State-Specific Prevalence of Current Cigarette Smoking and Smokeless Tobacco Use Among Adults Aged ≥18 years –United States, 2011-2013

May 22, 2015 / Vol. 64 / No. 19

 

 


MMWR Introduction

This report provides the most recent state-specific estimates of prevalence and relative percent change (RPC) in current cigarette smoking, current smokeless tobacco use, and concurrent cigarette smoking and smokeless tobacco use among US adults using data from the 2011-2013 Behavioral Risk Factor Surveillance System (BRFSS). States vary widely in prevalence of cigarette smoking, smokeless tobacco, and concurrent use of both products. From 2011 to 2013, there was a statistically significant decline in current cigarette smoking prevalence overall and in 26 states. During the same period, use of smokeless tobacco significantly increased in four states—Louisiana, Montana, South Carolina, and West Virginia, while significant declines were observed in two states—Ohio and Tennessee. Additionally, the concurrent use of cigarette smoking and smokeless tobacco significantly increased in five states (Delaware, Idaho, Nevada, New Mexico and West Virginia). The use of more than one tobacco product is concerning because adults who use both cigarettes and smokeless tobacco have higher levels of nicotine dependence and are less likely to report planning to quit than those who exclusively smoke cigarettes. While multiple components of tobacco control prevention and policy have had an effect on reducing cigarette smoking overall and within most states, the varied prevalence and increases in smokeless tobacco use across states highlights the importance of targeted population-based interventions focused on reducing the use of all tobacco products.

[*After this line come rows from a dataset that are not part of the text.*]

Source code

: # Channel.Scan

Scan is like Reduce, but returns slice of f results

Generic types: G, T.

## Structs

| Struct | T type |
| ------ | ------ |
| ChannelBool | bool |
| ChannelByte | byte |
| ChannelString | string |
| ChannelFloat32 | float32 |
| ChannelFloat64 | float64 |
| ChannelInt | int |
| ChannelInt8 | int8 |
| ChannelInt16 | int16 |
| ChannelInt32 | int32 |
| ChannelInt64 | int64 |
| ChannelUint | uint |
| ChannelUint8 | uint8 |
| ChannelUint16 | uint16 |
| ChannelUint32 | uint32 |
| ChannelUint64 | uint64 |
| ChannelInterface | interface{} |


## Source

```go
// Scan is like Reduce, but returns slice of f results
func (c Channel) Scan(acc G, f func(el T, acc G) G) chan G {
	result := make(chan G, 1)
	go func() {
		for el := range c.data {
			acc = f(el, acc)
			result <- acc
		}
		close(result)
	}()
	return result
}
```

These findings highlight the importance of sustained comprehensive state tobacco control programs funded at CDC recommended levels, which can accelerate progress toward reducing tobacco-related disease and deaths by promoting evidence-based population-level interventions. These interventions include increasing the price of tobacco products, implementing comprehensive smoke-free laws, conducting hard-hitting mass media campaigns, restricting tobacco advertising and promotion, controlling access to tobacco products, and promoting cessation assistance for smokers to quit. Evidence-based, statewide tobacco control programs that are comprehensive, sustained, and accountable have been shown to reduce smoking rates, as well as tobacco-related diseases and deaths. However, during 2015, despite combined tobacco revenue of more than $25 billion from settlement payments and tobacco taxes for all states, states will spend only $490.4 million (1.9%) on comprehensive tobacco control programs, representing <15% of the CDC-recommended level of funding for all states combined. Full implementation of comprehensive tobacco control programs at CDC-recommended funding levels could reduce tobacco use and change social norms regarding the acceptability of tobacco use in the United States.

MMWR Highlights

Current cigarette smoking among US adults, 2011-2013

  • Current cigarette smoking among adults declined significantly in 26 states from 2011-2013.
  • In the remaining 25 states (including the District of Columbia), there were no significant changes in current cigarette smoking among adults from 2011-2013.
  • Current cigarette smoking among adults ranged from 11.8% in Utah to 29.0% in Kentucky in 2011, and from 10.3% in Utah to 27.3% in West Virginia in 2013.

Current smokeless tobacco use among US adults, 2011-2013

  • Current smokeless tobacco use among adults declined in Ohio and Tennessee from 2011-2013.
  • Current smokeless tobacco use among adults increased in Louisiana, Montana, South Carolina, and West Virginia from 2011-2013.
  • In the remaining 45 states (including the District of Columbia), there were no significant changes in smokeless tobacco use among adults from 2011-2013.
  • Current smokeless tobacco use ranged from 1.4% in California and Rhode Island to 9.8% in Wyoming in 2011 and from 1.5% in California, the District of Columbia, and Massachusetts to 9.4% in West Virginia in 2013.

Concurrent use of cigarettes and smokeless tobacco use among US adults, 2011-2013

  • Concurrent use of cigarettes and smokeless tobacco among adults increased in Delaware, Idaho, Nevada, New Mexico and West Virginia from 2011-2013.
  • In the remaining 46 states (including the District of Columbia), there were no significant changes in the concurrent use of cigarettes and smokeless tobacco among adults from 2011-2013.
  • Concurrent use of cigarettes and smokeless tobacco among adults ranged from 2.0% in Nevada to 12.5% in Utah in 2011, and from 3.1% in Vermont to 13.5% in Idaho in 2013.